Lyon County will invest $350,000 into scholarships for Emporia State University students — provided that the city of Emporia does so as well.
The county commission approved the university’s request 3-0 Thursday morning after hearing about it during a study session on Wednesday. The funds will come from the sales tax account.
The ESU Foundation has already pledged $350,000 while the Emporia City Commission discussed the request during its Wednesday morning study session. The city did not come to a consensus on the issue and agreed to discuss it further.
The scholarship fund will be used to draw prospective students to ESU as fewer students enroll in college and higher education recruitment becomes more competitive across the country. The university will establish scholarships based on GPA only (instead of GPA and ACT test scores), scholarships for transfer students and scholarships for students interested in ESU’s high-demand degree programs.
“This will be aimed at bringing students to the campus, not necessarily living on the campus, but living in the community or in the area, so they’re consumers in this county and the city,” said Diana Kuhlmann, ESU Vice President of Administration and Finance.
County counselor Marc Goodman pointed out that investing dollars into scholarship opportunities would bring additional students to the community to spend money, which would then be a return on that investment.
Kuhlmann agreed, saying that the goal of the GPA-only scholarship was to bring in 100 additional students each and that the average student would spend about $4,800 annually in the community.
“You’ve got a $480,000 return per year on those students for living expenses, all the necessities, entertainment, whatever they purchase as consumers here,” she said.
Commission Chairman Rollie Martin asked Kuhlmann if these funds would be used exclusively for scholarships or if they would cover operational expenses at ESU as well.
“They would be specifically earmarked for students who meet the criteria,” she said.
Commissioner Scott Briggs expressed frustration that budget cuts to education at the state level had led to this point but added that he thought that making the investment was the right thing for the county to do now.
“It’s almost like, okay, we realize (the state is) not going to restore funding soon, especially not in this environment we’re in right now,” he said. “If this helps get … turned around, if this could be the spark to set the foundation to start moving forward again, then I think this is a wise decision.”
Martin said he was in favor of making the investment because he thinks it’s important to empower young people.

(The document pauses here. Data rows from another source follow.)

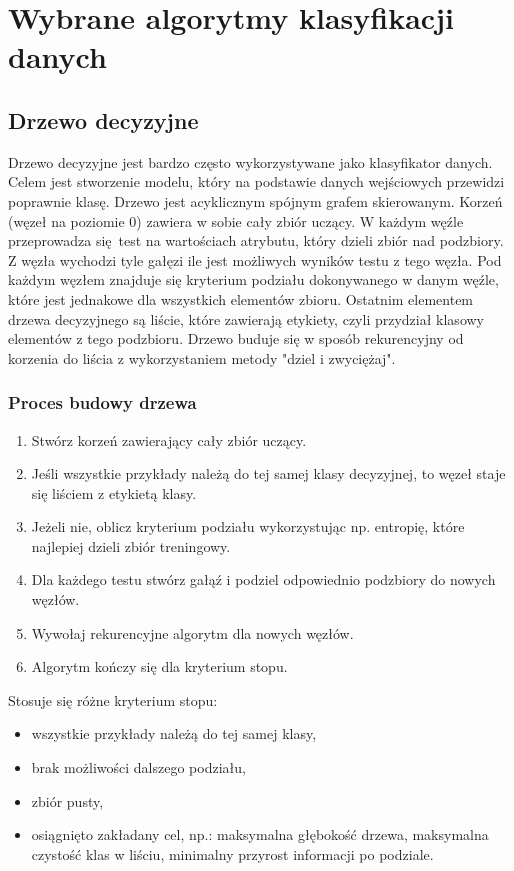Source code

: \section{Wybrane algorytmy klasyfikacji danych}
\subsection{Drzewo decyzyjne}
Drzewo decyzyjne jest bardzo często wykorzystywane jako klasyfikator danych. Celem jest stworzenie modelu, który na podstawie danych wejściowych przewidzi poprawnie klasę. Drzewo jest acyklicznym spójnym grafem skierowanym. Korzeń (węzeł na poziomie 0) zawiera w sobie cały zbiór uczący. W każdym węźle przeprowadza się test na wartościach atrybutu, który dzieli zbiór nad podzbiory. Z węzła wychodzi tyle gałęzi ile jest możliwych wyników testu z tego węzła. Pod każdym węzłem znajduje się kryterium podziału dokonywanego w danym węźle, które jest jednakowe dla wszystkich elementów zbioru. Ostatnim elementem drzewa decyzyjnego są liście, które zawierają etykiety, czyli przydział klasowy elementów z tego podzbioru. Drzewo buduje się w sposób rekurencyjny od korzenia do liścia z wykorzystaniem metody "dziel i zwyciężaj".\\
\subsubsection{Proces budowy drzewa}
\begin{enumerate}
	\item Stwórz korzeń zawierający cały zbiór uczący.
	\item Jeśli wszystkie przykłady należą do tej samej klasy decyzyjnej, to węzeł staje się liściem z etykietą klasy.
	\item Jeżeli nie, oblicz kryterium podziału wykorzystując np. entropię, które najlepiej dzieli zbiór treningowy.
	\item Dla każdego testu stwórz gałąź i podziel odpowiednio podzbiory do nowych węzłów.
	\item Wywołaj rekurencyjne algorytm dla nowych węzłów.
	\item Algorytm kończy się dla kryterium stopu.
\end{enumerate}
Stosuje się różne kryterium stopu:
\begin{itemize}
	\item wszystkie przykłady należą do tej samej klasy,
	\item brak możliwości dalszego podziału,
	\item zbiór pusty,
	\item osiągnięto zakładany cel, np.: maksymalna głębokość drzewa, maksymalna czystość klas w liściu, minimalny przyrost informacji po podziale.
\end{itemize}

“I’ve always been a believer in the youth,” he said. “That’s our future. And if I have to stand on anything, I’ll stand on our youth being our next leaders, being around here in Emporia and Lyon County to take on the good jobs to do the work that we need to continue on.”
Commissioner Doug Peck said he hoped to see the projected return on the county’s investment.
In other business, the commission amended a resolution increasing fines for dogs-at-large and nuisance dogs to reflect inflation.
Last Thursday, the commission first discussed amending the May 1987 resolution addressing dog ownership and care after a group of local cyclists presented a proposal to raise the associated fines.
Sherry Ferguson said that she and others wanted to see the fines adjusted to reflect inflation and that the current fine amounts were not enough to motivate dog owners to keep their pets from bothering cyclists and pedestrians passing by.
“I ride a bicycle a lot and I personally have had several bad encounters with dogs,” Ferguson said. “I’ve called the sheriff and they’ve responded, but when I go to see what has happened, the people didn’t receive a citation or anything.”
After realizing that this had happened to others, she and a group began working with Sheriff Jeff Cope to address the issue and figure out the best means of reporting incidents so as to cut down on “repeat offenders.”
“I think we’re making progress,” she said. “Several of us — a group larger than this — talked to him and I thought we made some progress. This was the first step we wanted to do. If we get these fines increased, then we will go back and talk to Sheriff Cope and have some more discussions.”
Ferguson said that aggressive dogs are an issue, but even dogs that are not aggressive but just in the way can be a safety concern, especially for cyclists.
Allysa Hallett said that cycling is an important aspect of the community, but that at-large dogs can have a negative impact on that cycling-positive culture.
“It is a strong deterrent to local people and visitors who might be using this area for tourism to go out onto the gravel roads and use them for cycling but also walking and running, any sort of outdoor physical activity that happens on the roads,” Hallett said. “People are deterred from going down certain roads or just deterred by the unpredictability of what they might encounter.”
County attorney Marc Goodman said that there are very rarely any citations for dogs and that the current resolution “has no teeth.” He added that the legal department is working on overhauling the resolution.